TASK OBJECTIVE :: Every line of the material below should be output exactly as written, with the images skipped.

DATASET CONTENT ::
^^^^^^^^^^^^^^^^
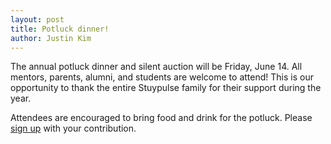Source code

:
 ```yaml
---
layout: post
title: Potluck dinner!
author: Justin Kim
---
```

The annual potluck dinner and silent auction will be Friday, June 14. All mentors, parents, alumni, and students are welcome to attend! This is our opportunity to thank the entire Stuypulse family for their support during the year.

Attendees are encouraged to bring food and drink for the potluck. Please [sign up](https://docs.google.com/spreadsheet/ccc?key=0AjxojUD7s9XrdGhBLS05R1MyRUFUSUpzazV6ZXVmSlE) with your contribution.
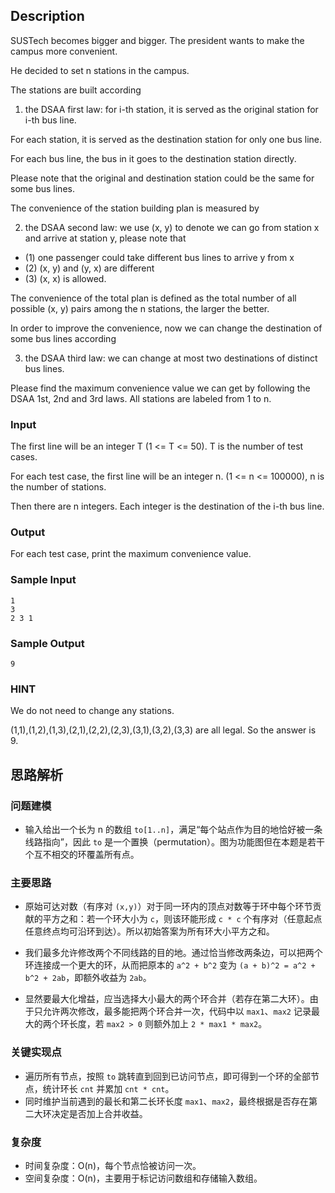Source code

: ## Description

SUSTech becomes bigger and bigger. The president wants to make the campus more convenient.

He decided to set n stations in the campus.

The stations are built according 

1. the DSAA first law: for i-th station, it is served as the original station for i-th bus line.

For each station, it is served as the destination station for only one bus line.

For each bus line, the bus in it goes to the destination station directly.

Please note that the original and destination station could be the same for some bus lines.

The convenience of the station building plan is measured by

2. the DSAA second law: we use (x, y) to denote we can go from station x and arrive at station y, please note that

+ (1) one passenger could take different bus lines to arrive y from x
+ (2) (x, y) and (y, x) are different
+ (3) (x, x) is allowed.

The convenience of the total plan is defined as the total number of all possible (x, y) pairs among the n stations, the larger the better.

In order to improve the convenience, now we can change the destination of some bus lines according

3. the DSAA third law: we can change at most two destinations of distinct bus lines.

Please find the maximum convenience value we can get by following the DSAA 1st, 2nd and 3rd laws. All stations are labeled from 1 to n.

### Input

The first line will be an integer T (1 <= T <= 50). T is the number of test cases.

For each test case, the first line will be an integer n. (1 <= n <= 100000), n is the number of stations.

Then there are n integers. Each integer is the destination of the i-th bus line.

### Output

For each test case, print the maximum convenience value.

### Sample Input

```log
1
3
2 3 1
```

### Sample Output

```log
9
```

### HINT

We do not need to change any stations.

(1,1),(1,2),(1,3),(2,1),(2,2),(2,3),(3,1),(3,2),(3,3) are all legal. So the
answer is 9.

## 思路解析

### 问题建模

+ 输入给出一个长为 n 的数组 `to[1..n]`，满足“每个站点作为目的地恰好被一条线路指向”，因此 `to` 是一个置换（permutation）。图为功能图但在本题是若干个互不相交的环覆盖所有点。

### 主要思路

+ 原始可达对数（有序对 `(x,y)`）对于同一环内的顶点对数等于环中每个环节贡献的平方之和：若一个环大小为 `c`，则该环能形成 `c * c` 个有序对（任意起点任意终点均可沿环到达）。所以初始答案为所有环大小平方之和。

+ 我们最多允许修改两个不同线路的目的地。通过恰当修改两条边，可以把两个环连接成一个更大的环，从而把原本的 `a^2 + b^2` 变为 `(a + b)^2 = a^2 + b^2 + 2ab`，即额外收益为 `2ab`。

+ 显然要最大化增益，应当选择大小最大的两个环合并（若存在第二大环）。由于只允许两次修改，最多能把两个环合并一次，代码中以 `max1`、`max2` 记录最大的两个环长度，若 `max2 > 0` 则额外加上 `2 * max1 * max2`。

### 关键实现点

+ 遍历所有节点，按照 `to` 跳转直到回到已访问节点，即可得到一个环的全部节点，统计环长 `cnt` 并累加 `cnt * cnt`。
+ 同时维护当前遇到的最长和第二长环长度 `max1`、`max2`，最终根据是否存在第二大环决定是否加上合并收益。

### 复杂度

+ 时间复杂度：O(n)，每个节点恰被访问一次。
+ 空间复杂度：O(n)，主要用于标记访问数组和存储输入数组。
^^^^^^^^^^^^^^^^
YOUR SOLUTION ::
Source code

:
 ```yaml
---
layout: post
title: Potluck dinner!
author: Justin Kim
---
```

The annual potluck dinner and silent auction will be Friday, June 14. All mentors, parents, alumni, and students are welcome to attend! This is our opportunity to thank the entire Stuypulse family for their support during the year.

Attendees are encouraged to bring food and drink for the potluck. Please [sign up](https://docs.google.com/spreadsheet/ccc?key=0AjxojUD7s9XrdGhBLS05R1MyRUFUSUpzazV6ZXVmSlE) with your contribution.
Source code

: ## Description

SUSTech becomes bigger and bigger. The president wants to make the campus more convenient.

He decided to set n stations in the campus.

The stations are built according 

1. the DSAA first law: for i-th station, it is served as the original station for i-th bus line.

For each station, it is served as the destination station for only one bus line.

For each bus line, the bus in it goes to the destination station directly.

Please note that the original and destination station could be the same for some bus lines.

The convenience of the station building plan is measured by

2. the DSAA second law: we use (x, y) to denote we can go from station x and arrive at station y, please note that

+ (1) one passenger could take different bus lines to arrive y from x
+ (2) (x, y) and (y, x) are different
+ (3) (x, x) is allowed.

The convenience of the total plan is defined as the total number of all possible (x, y) pairs among the n stations, the larger the better.

In order to improve the convenience, now we can change the destination of some bus lines according

3. the DSAA third law: we can change at most two destinations of distinct bus lines.

Please find the maximum convenience value we can get by following the DSAA 1st, 2nd and 3rd laws. All stations are labeled from 1 to n.

### Input

The first line will be an integer T (1 <= T <= 50). T is the number of test cases.

For each test case, the first line will be an integer n. (1 <= n <= 100000), n is the number of stations.

Then there are n integers. Each integer is the destination of the i-th bus line.

### Output

For each test case, print the maximum convenience value.

### Sample Input

```log
1
3
2 3 1
```

### Sample Output

```log
9
```

### HINT

We do not need to change any stations.

(1,1),(1,2),(1,3),(2,1),(2,2),(2,3),(3,1),(3,2),(3,3) are all legal. So the
answer is 9.

## 思路解析

### 问题建模

+ 输入给出一个长为 n 的数组 `to[1..n]`，满足“每个站点作为目的地恰好被一条线路指向”，因此 `to` 是一个置换（permutation）。图为功能图但在本题是若干个互不相交的环覆盖所有点。

### 主要思路

+ 原始可达对数（有序对 `(x,y)`）对于同一环内的顶点对数等于环中每个环节贡献的平方之和：若一个环大小为 `c`，则该环能形成 `c * c` 个有序对（任意起点任意终点均可沿环到达）。所以初始答案为所有环大小平方之和。

+ 我们最多允许修改两个不同线路的目的地。通过恰当修改两条边，可以把两个环连接成一个更大的环，从而把原本的 `a^2 + b^2` 变为 `(a + b)^2 = a^2 + b^2 + 2ab`，即额外收益为 `2ab`。

+ 显然要最大化增益，应当选择大小最大的两个环合并（若存在第二大环）。由于只允许两次修改，最多能把两个环合并一次，代码中以 `max1`、`max2` 记录最大的两个环长度，若 `max2 > 0` 则额外加上 `2 * max1 * max2`。

### 关键实现点

+ 遍历所有节点，按照 `to` 跳转直到回到已访问节点，即可得到一个环的全部节点，统计环长 `cnt` 并累加 `cnt * cnt`。
+ 同时维护当前遇到的最长和第二长环长度 `max1`、`max2`，最终根据是否存在第二大环决定是否加上合并收益。

### 复杂度

+ 时间复杂度：O(n)，每个节点恰被访问一次。
+ 空间复杂度：O(n)，主要用于标记访问数组和存储输入数组。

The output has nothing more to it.